── Data supplied ──

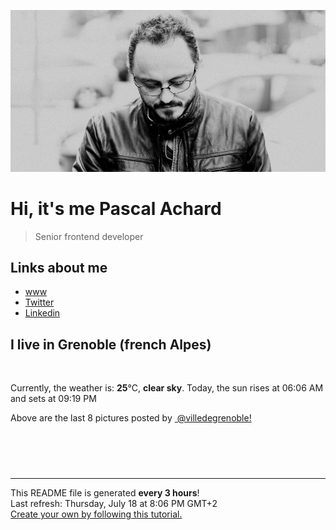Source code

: ![Pascal Achard](./images/photo-pascal-achard.jpg)
# Hi, it's me Pascal Achard
> Senior frontend developer

## Links about me
- [www](https://www.pascal-achard.com)
- [Twitter](https://twitter.com/botmaster)
- [Linkedin](http://www.linkedin.com/in/pascal-achard)


## I live in Grenoble (french Alpes)
<img src="https://openweathermap.org/img/wn/01d@2x.png" alt="">

Currently, the weather is: **25**°C, **clear sky**.
Today, the sun rises at 06:06 AM and sets at 09:19 PM

Above are the last 8 pictures posted by <a href="https://www.instagram.com/villedegrenoble/" target="_blank"><img alt="" src="https://upload.wikimedia.org/wikipedia/commons/thumb/e/e7/Instagram_logo_2016.svg/1024px-Instagram_logo_2016.svg.png" width="20"/> @villedegrenoble!</a>

<p style="display: flex; flex-wrap: wrap; gap: 20px;">
        <img src="https://cdn1.picuki.com/hosted-by-instagram/q/0exhNuNYnjBGZDHIdN5WmL9I2Pk2GAlRNucaS7j0nyZiNxIsbHWB58ltwdev%7C%7CDlyKw1oASyLeDtp4okjU1lTZFp6NU3fTLSBSDpc6amdXYCl1zRi8J9ikrw9JXEWbXCo8cNDCnicKyVHDe0AUq%7C%7Cm6vZNuKyBOTUAyXCUMLQKnmICjtCsCOwlktcf7KG4iF+44ooiMDxN4Gosak8ktdKO52hEWvrxfMh2pqV5CLkJnoE65ezRmCSsTDx6KChBGTOgtYPCwv4uhzWxVxoJ7FX3dv4wAVoZpgeavjAI9IkqhdiDG7w82q4vkIH2bUdBXG9p+kMjxdK0kBzOaWOh2nxZxnmO76mAatACh4%7C%7CdL8aKeu%7C%7CEnQz0W+TzMLxbcH1KU9iTAHuScri1BMoO294JE%7C%7CAThw6K0T+fOYTu+l5DFh4doRfcFq12Rvuknfqc8132gwmthlAJuOSwcJlZx0ZE3ZyhyEB0fCGQU5FqYmfw+BYdHN1%7C%7CYrfMw8bWOL0WHg==.jpeg" alt="" width="200"/>
        <img src="https://cdn1.picuki.com/hosted-by-instagram/q/0exhNuNYnjBGZDHIdN5WmL9I2Pk2GAlRNucaS7j0nyZiNxIsbHWB58ltwdev%7C%7CDlyKw1oASyLeDpg7Y8sVFpUZFp7NEXbQLCBTDtW56uQUoCh1Tdl9pNnnL8zJXcWZ3+s8MRDCnicKyVHDe0AUq%7C%7Cm6vZNuKyBOTUAyXCUMLQKnmICjtCsCOwlktcf7KG4iF+44ooiMDxN4Gosak8ktdKO52hEWvrxfMh2pqV5CLkJnoE65ezRmCSsTDx6LShBGTOgtYPCwt4Bli79WmY52lT%7C%7Cdv4wAVoZqXSClAUw9IkqhdiDG7w82q4vkIH2bUdBXG9p+kMjxdK0kBzOaWOh2nxZxnmO76mAatM8j8XdEcaHeMHunwzaQ+DwMJIYcG1KU9iTAHuScri1BMoO294JE%7C%7CAThw6K0T+Zervl9wViUG1ZlWKpP8VRRcma55mq1iPBs2+rtAIwg9y1fYN%7C%7C3V9To9C4yEB0fCGQU5FqbRKCjhYdHN1%7C%7CYrfMw8bWOL0WHg==.jpeg" alt="" width="200"/>
        <img src="https://cdn1.picuki.com/hosted-by-instagram/q/0exhNuNYnjBGZDHIdN5WmL9I2Pk2GAlRNecaS7j0nyZiNxIsbHWB58ltwdGn%7C%7CDh7IAhgASuRYztl5IMrWF1ZAz17NUPcTrKKSDpU6a2QUe2nvDFn%7C%7CJdil78zLHcfYHev8MIrXWCpNWwSDv5PHL%7C%7Clo7gX5vntaygDpzGMMrVAyQlWotfpUrJy9ZRxt+S4jkja45BsLTNZ5momNkgl7NvWvTVeEaW+NMB166d1RbMCxMkA%7C%7C6nRlSaHEmw+Jj8uRnagtIj+kOYA2BP%7C%7CQ2QS9GeocIAoHhsVr0O8kBM0iKg%7C%7CzoCmOdBM9s9psvDAbkcmfk0tpBdszcPwwmXCYD35j3xz+kP1k6WoUNQQsMXyNvqoWOTH6S2UWuDyH5VjaXIACvjOY37IJdy6EOVot5t+WvdLigjjqSPqJ+PVmix%7C%7CBwpZijDWVJAjFqnL.jpeg" alt="" width="200"/>
        <img src="https://cdn1.picuki.com/hosted-by-instagram/q/0exhNuNYnjBGZDHIdN5WmL9I2Pk2GAlRNecaS7j0nyZiNxIsbHWB58ltwdev%7C%7CDlyKw1oASyLeDtp4oouUlhXZFp6NU3fS72OSzZW762YUYCm0TNu85RinbowKXEXYHSt8MQvOzjYMTIfQeoEH%7C%7Cbx7a8Koru5A2MGo1zRMrBC0GAG4fy3UPI7mslm3ayEv0Pxto0%7C%7CNylL9XkgKQcursrV%7C%7CndbEvL+M4Byp6JzSPkCj9ND1OHtpCa5BTB7Kzc4KD6chYTJnLMPri3JWjgVtk6wZphsJGIIhn2VjS4EqMorjIj%7C%7CFaJciP1opoH2bUcmGW9opUk53cH7niTya2Gq10ZtyGXKn56rQ+YLkpLpC%7C%7CmsTfTN6TvuSoDGOrF9SlQIRa%7C%7CyFgz4bqf7BMtbwcYaWvdGig7lzyeEV5PlhBpCKz5+smedI6hCF+mP6%7C%7CmupyXKpjeIpSB2h%7C%7CicWpJEy3ML5%7C%7Cy82jc9dnmbU54WHmOO%7C%7CAVkLdBDTq3BmsOMabsXHEU=.jpeg" alt="" width="200"/>
        <img src="https://cdn1.picuki.com/hosted-by-instagram/q/0exhNuNYnjBGZDHIdN5WmL9I2Pk2GAlRNecaS7j0nyZiNxIsbHWB58ltwdev%7C%7CDlyKw1oASyLeDtp4oooWVhSZFp6NU3fSbyLSDpc6aWQUYCj0DRu9pZknbc0KXUeZn6s%7C%7CscvOzjYMTIfQeoEH%7C%7Cbx7a8Koru5A2MEoyX9auctwCIPuM23TKNy2JAtrKSLl0SxptV%7C%7CIjNLvG0jJ00m7NPfvnw1UvfPMc9g+PAnH%7C%7CEzhMQ65OftxiSLQkp%7C%7CImdTRmm+i9zKsfgEoiK7JBoivWSjSvQaAH1PggWsljcQk61oi4agadogjLgxtp%7C%7CUTWUPWlNgog0zvY6Mjw75QTCG63oC7FTQ1Z6rea0IvJ7oCOTYBv+snwWOPPzdF7kbEC9JD%7C%7CSLAw%7C%7CjAcySOPlOxKIaT69K8GmS1FOKQ57B2ypfMhJApgKsAIpcbvOk1P22pl3pjQWbt0E0lZHtLep5n3wMpYOy5wVEanXCWJBNaGGCjw==.jpeg" alt="" width="200"/>
        <img src="https://cdn1.picuki.com/hosted-by-instagram/q/0exhNuNYnjBGZDHIdN5WmL9I2Pk2GAlRNecaS7j0nyZiNxIsbHWB58ltwdGn%7C%7CDh7IAhgASuRYztl5I8jUVxXCD17OUXdS7eLSj9T7qidUemhvD1h95dolL83KHcXY3Kq98opVgmYdSgIGaYDG7uo%7C%7CesJ+vrucjMBpi2XMLQT9zJBpY6uSKVKz8B1pJ2Jg3Tt%7C%7C9k4Ki5e82wzJURmpNHNpW5HDbr2PM86o6N0QrlChMIRrdDgmBq7EHl3Kj8vUQ+RubTOl+1elAzeezo96kqAH74KeEcwl1KdgDkLhthojYGvaaxC6K874bf1bUcmfipopBYzx9no0SzFNTD54GJr4FPkwKuDINQlrJH9aMmHAILA4nLaVr7KQ6JcWmIVMu70eA%7C%7CfIsehBclQkIwJE%7C%7C0TgQjs1VHpI5Gy4x1yOyZDh2nTDsElF6s=.jpeg" alt="" width="200"/>
        <img src="https://cdn1.picuki.com/hosted-by-instagram/q/0exhNuNYnjBGZDHIdN5WmL9I2Pk2GAlRNecaS7j0nyZiNxIsbHWB58ltwdGn%7C%7CDh7IAhgASuRYztl5I8iWVtWDz17OUHYTbWISz1R5q2RVe6rvDNn9JJknLgwLnMXZ3em98UtVm+pNWwSDv5PHL%7C%7Clo7gX5vnvbCgAojOMMbBCyQlWotfpUrJy9ZRxt+S4jkja45BsLTNZ5momNkgl7NvWvTVeEaW+NMB166d1RbMCxMkA%7C%7C6nRlSaHEmw+Jj8uQHagtIj+kOYA2AfvfBAc%7C%7CVWRaa4OHhsVr0O8kiliga0kzoCmOdBM9s9psvDAbkcmfk0tpBdszcPwwmXCYD35j3xz+kPR6LiDUfF%7C%7CtYf3AaORe8nI2XToe7jtBYxDeF8lF96HQHPFAcXuF8Bbs55IWvdLigjjqSPkIOGmmix%7C%7CBwpZijDWVJAjFqnL.jpeg" alt="" width="200"/>
        <img src="https://cdn1.picuki.com/hosted-by-instagram/q/0exhNuNYnjBGZDHIdN5WmL9I2Pk2GAlRNucaS7j0nyZiNxIsbHWB58ltwdev%7C%7CDlyKw1oASyLeDtp4ogsWF1WZFp6NULWQLOBTT1R6qudUoCg1DZn9pNhnb48JHIdZ3Cp8cYlOzjYMTIfQeoEH%7C%7Cbx7a8Koru5A2MEoyX9auctwCIPuM23TKNy2JAtrKSLl0SxptZ%7C%7CIjNLvG0jJ00m7NPfvnw1UvfPMc9g+PAnFvEzhMQ65OftxnCOJGk4U2xoDxGUi9zKsfgEoC%7C%7C6JWcqvWSjSvQaAH1PggWsljcQk61oi4agadogjLgxtp%7C%7CUTWUPWlNgog0zvY6MgAz5STOExUQC7nrm256VeeQIkrjqCOTYBv+snwWOPPzdF7kbEC9JD%7C%7CSLAw%7C%7CjAcyXFONbmYB9Nqhd31CQ5Ai1JKDDiEVpVWNdjhOfC79jccy67vaF107yj3CokUE0lZHtLep5nnh7poOy5wVEanXCWJBNaGGCjw==.jpeg" alt="" width="200"/>
</p>

------------
<p>This README file is generated <b>every 3 hours</b>!
    <br />Last refresh: Thursday, July 18 at 8:06 PM GMT+2
    <br /><a href="https://medium.com/@th.guibert/how-to-create-a-self-updating-readme-md-for-your-github-profile-f8b05744ca91">Create your own by following this tutorial.</a>
</p>
<p><a href="https://github.com/botmaster/botmaster/actions/workflows/main.yaml"><img alt="" src="https://github.com/botmaster/botmaster/actions/workflows/main.yaml/badge.svg" /></a></p>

───

## Exercise instructions
If a line in the material above holds "href", copy it.

## Solution
Above are the last 8 pictures posted by <a href="https://www.instagram.com/villedegrenoble/" target="_blank"><img alt="" src="https://upload.wikimedia.org/wikipedia/commons/thumb/e/e7/Instagram_logo_2016.svg/1024px-Instagram_logo_2016.svg.png" width="20"/> @villedegrenoble!</a>
    <br /><a href="https://medium.com/@th.guibert/how-to-create-a-self-updating-readme-md-for-your-github-profile-f8b05744ca91">Create your own by following this tutorial.</a>
<p><a href="https://github.com/botmaster/botmaster/actions/workflows/main.yaml"><img alt="" src="https://github.com/botmaster/botmaster/actions/workflows/main.yaml/badge.svg" /></a></p>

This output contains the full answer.